Born in Russia, the son of Polish, Jewish refugees, my life might have evolved in line with any number of scenarios, the final actual one being arguably among the least foreseeable.

We may, for instance, my parents and I, in the postwar years, have remained incarcerated in the Soviet Union, or have settled in any of the ports of transit along our journeyings – in Warsaw, my parental home, or Germany or Paris – while, had other papers become available ahead of the Australian visa, we might, at wanderings’ end, have found ourselves in Israel, the USA, South Africa, or Brazil, in each place to be potentially caught up variously in wars, confrontations or currents more dislocating, more life-menacing, terror-threatening, or officially oppressive and stifling than anything experienced in this our actual final destination, Australia – Australia, which, at the time of our arrival in 1951, was a place far from another bruited European war and known for its sheep and its fleece, though, regrettably, for little else.

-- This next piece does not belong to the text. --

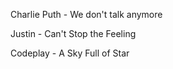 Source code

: Charlie Puth - We don't talk anymore

Justin - Can't Stop the Feeling



Codeplay - A Sky Full of Star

Here, the relative freedom, the relative egalitarianism, and the relative mobility generally characteristic of Australian society - relative, because freedom, egalitarianism and mobility can never be either absolute or total – coupled with a sound work ethic and frugality brought as part of my parents’ otherwise very meagre baggage, permitted me within a decade-and-a-half of reaching these shores to attain to a profession – medicine – scarcely dreamed of by my forebears, subject as they were to the numerus clausus operating in educational institutions in Poland and seldom free from the poverty, crowding and limited opportunities that were their lot.